Tejun Heo: I work with several areas in the kernel. I maintain LIBATA, cgroups, workqueue and the per-CPU memory allocator. But lately I’ve been mostly working on cgroups and right now I’m working somewhere close to mem cg and block cg.

What do you like most about your workspace?

Heo: What I really like about my workspace is that it’s really open and it’s really bright. When I get bored with working, I can just look out (the window) and it’s not stuffy at all. And also it’s fairly simple. So it doesn’t really take a lot to maintain it. There’s just one desktop and one test machine and that’s it.

What do you like least?

Heo: I like my work space over all. The only semi-issue I get is being right in front of a big window. On a sunny day it gets too bright and my monitor doesn’t catch up to the brightness.

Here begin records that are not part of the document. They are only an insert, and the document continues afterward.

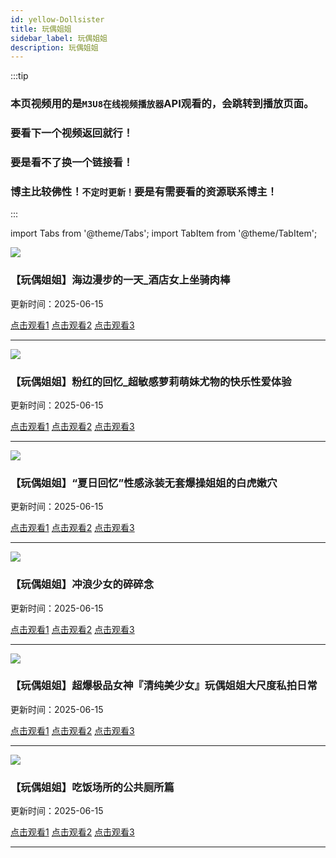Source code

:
 ```yaml
---
id: yellow-Dollsister
title: 玩偶姐姐
sidebar_label: 玩偶姐姐
description: 玩偶姐姐
---
```

:::tip
### 本页**视频**用的是`M3U8在线视频播放器`API观看的，会跳转到播放页面。
### 要看下一个视频返回就行！
### 要是看不了换一个链接看！
### 博主比较佛性！`不定时更新！`要是有需要看的资源联系博主！
:::


import Tabs from '@theme/Tabs';
import TabItem from '@theme/TabItem';



![](https://img1.souavzy.info/upload/vod/20250616-1/23a31df7250e9483681b34b93366219e.png)
### 【玩偶姐姐】海边漫步的一天_酒店女上坐骑肉棒

更新时间：2025-06-15
<Tabs className="unique-tabs">

  <TabItem value="链接1">
  <a href="https://yutujx.com/?url=https://bf3.qrtuv.com/smv1/202506/14/Cs0k2X0eYZ2/video/index.m3u8">点击观看1</a></TabItem>
  <TabItem value="链接2"><a href="https://tools.liumingye.cn/m3u8/#https://bf3.qrtuv.com/smv1/202506/14/Cs0k2X0eYZ2/video/index.m3u8">点击观看2</a></TabItem>
  <TabItem value="链接3"><a href="https://www.m3u8player.online/embed/m3u8?url=https://bf3.qrtuv.com/smv1/202506/14/Cs0k2X0eYZ2/video/index.m3u8">点击观看3</a></TabItem>
</Tabs>

---


![](https://img1.souavzy.info/upload/vod/20250615-1/6c8b4fb6a35148e8213206d16cdcf082.png)
### 【玩偶姐姐】粉红的回忆_超敏感萝莉萌妹尤物的快乐性爱体验

更新时间：2025-06-15
<Tabs className="unique-tabs">

  <TabItem value="链接1">
  <a href="https://yutujx.com/?url=https://bf3.qrtuv.com/smv1/202506/14/jfEKJp10Dh2/video/index.m3u8">点击观看1</a></TabItem>
  <TabItem value="链接2"><a href="https://tools.liumingye.cn/m3u8/#https://bf3.qrtuv.com/smv1/202506/14/jfEKJp10Dh2/video/index.m3u8">点击观看2</a></TabItem>
  <TabItem value="链接3"><a href="https://www.m3u8player.online/embed/m3u8?url=https://bf3.qrtuv.com/smv1/202506/14/jfEKJp10Dh2/video/index.m3u8">点击观看3</a></TabItem>
</Tabs>

---


![](https://img1.souavzy.info/upload/vod/20250615-1/37917fa06c291c2c3e9d9d0cbbb254ef.png)
### 【玩偶姐姐】“夏日回忆”性感泳装无套爆操姐姐的白虎嫩穴

更新时间：2025-06-15
<Tabs className="unique-tabs">

  <TabItem value="链接1">
  <a href="https://yutujx.com/?url=https://bf3.qrtuv.com/smv1/202506/14/DS2nsYaQsh2/video/index.m3u8">点击观看1</a></TabItem>
  <TabItem value="链接2"><a href="https://tools.liumingye.cn/m3u8/#https://bf3.qrtuv.com/smv1/202506/14/DS2nsYaQsh2/video/index.m3u8">点击观看2</a></TabItem>
  <TabItem value="链接3"><a href="https://www.m3u8player.online/embed/m3u8?url=https://bf3.qrtuv.com/smv1/202506/14/DS2nsYaQsh2/video/index.m3u8">点击观看3</a></TabItem>
</Tabs>

---


![](https://img1.souavzy.info/upload/vod/20250615-1/f4a924ac85d0c5618a8607449178ab33.png)
### 【玩偶姐姐】冲浪少女的碎碎念

更新时间：2025-06-15
<Tabs className="unique-tabs">

  <TabItem value="链接1">
  <a href="https://yutujx.com/?url=https://bf3.qrtuv.com/smv1/202506/14/tkQ89UuLeC2/video/index.m3u8">点击观看1</a></TabItem>
  <TabItem value="链接2"><a href="https://tools.liumingye.cn/m3u8/#https://bf3.qrtuv.com/smv1/202506/14/tkQ89UuLeC2/video/index.m3u8">点击观看2</a></TabItem>
  <TabItem value="链接3"><a href="https://www.m3u8player.online/embed/m3u8?url=https://bf3.qrtuv.com/smv1/202506/14/tkQ89UuLeC2/video/index.m3u8">点击观看3</a></TabItem>
</Tabs>

---



![](https://img1.souavzy.info/upload/vod/20250615-1/aa1e408eaf6d0afc85ee01782c0f0bf4.png)
### 【玩偶姐姐】超爆极品女神『清纯美少女』玩偶姐姐大尺度私拍日常

更新时间：2025-06-15
<Tabs className="unique-tabs">

  <TabItem value="链接1">
  <a href="https://yutujx.com/?url=https://bf3.qrtuv.com/smv1/202506/14/NypUKBKvKk2/video/index.m3u8">点击观看1</a></TabItem>
  <TabItem value="链接2"><a href="https://tools.liumingye.cn/m3u8/#https://bf3.qrtuv.com/smv1/202506/14/NypUKBKvKk2/video/index.m3u8">点击观看2</a></TabItem>
  <TabItem value="链接3"><a href="https://www.m3u8player.online/embed/m3u8?url=https://bf3.qrtuv.com/smv1/202506/14/NypUKBKvKk2/video/index.m3u8">点击观看3</a></TabItem>
</Tabs>

---



![](https://img1.souavzy.info/upload/vod/20250615-1/4e526ef0aca3f20f41a4aafc5fa1c418.png)
### 【玩偶姐姐】吃饭场所的公共厕所篇

更新时间：2025-06-15
<Tabs className="unique-tabs">

  <TabItem value="链接1">
  <a href="https://yutujx.com/?url=https://bf3.qrtuv.com/smv1/202506/14/E34R8haCCT2/video/index.m3u8">点击观看1</a></TabItem>
  <TabItem value="链接2"><a href="https://tools.liumingye.cn/m3u8/#https://bf3.qrtuv.com/smv1/202506/14/E34R8haCCT2/video/index.m3u8">点击观看2</a></TabItem>
  <TabItem value="链接3"><a href="https://www.m3u8player.online/embed/m3u8?url=https://bf3.qrtuv.com/smv1/202506/14/E34R8haCCT2/video/index.m3u8">点击观看3</a></TabItem>
</Tabs>

---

What’s the oddest work space you’ve ever used?

Heo: The oddest work space I’ve experienced was in my first job. The office was right below a public sauna place which has a large pool. Whenever they drained the pool, the water would overflow somehow in the piping system and the water would flow down into our office.

Is there a particular item in your work space that we should know about?

Heo: My work setup is fairly simple. Just one desktop and one laptop. But I have this testing machine, an AMD Opteron which I bought from eBay. It’s a fairly slow machine but it’s useful because it’s a NUMA machine and the NUMA characteristics are exaggerated compared to more modern machines. So it’s useful for performance testing. I put some conference shwag on it so it looks cuter.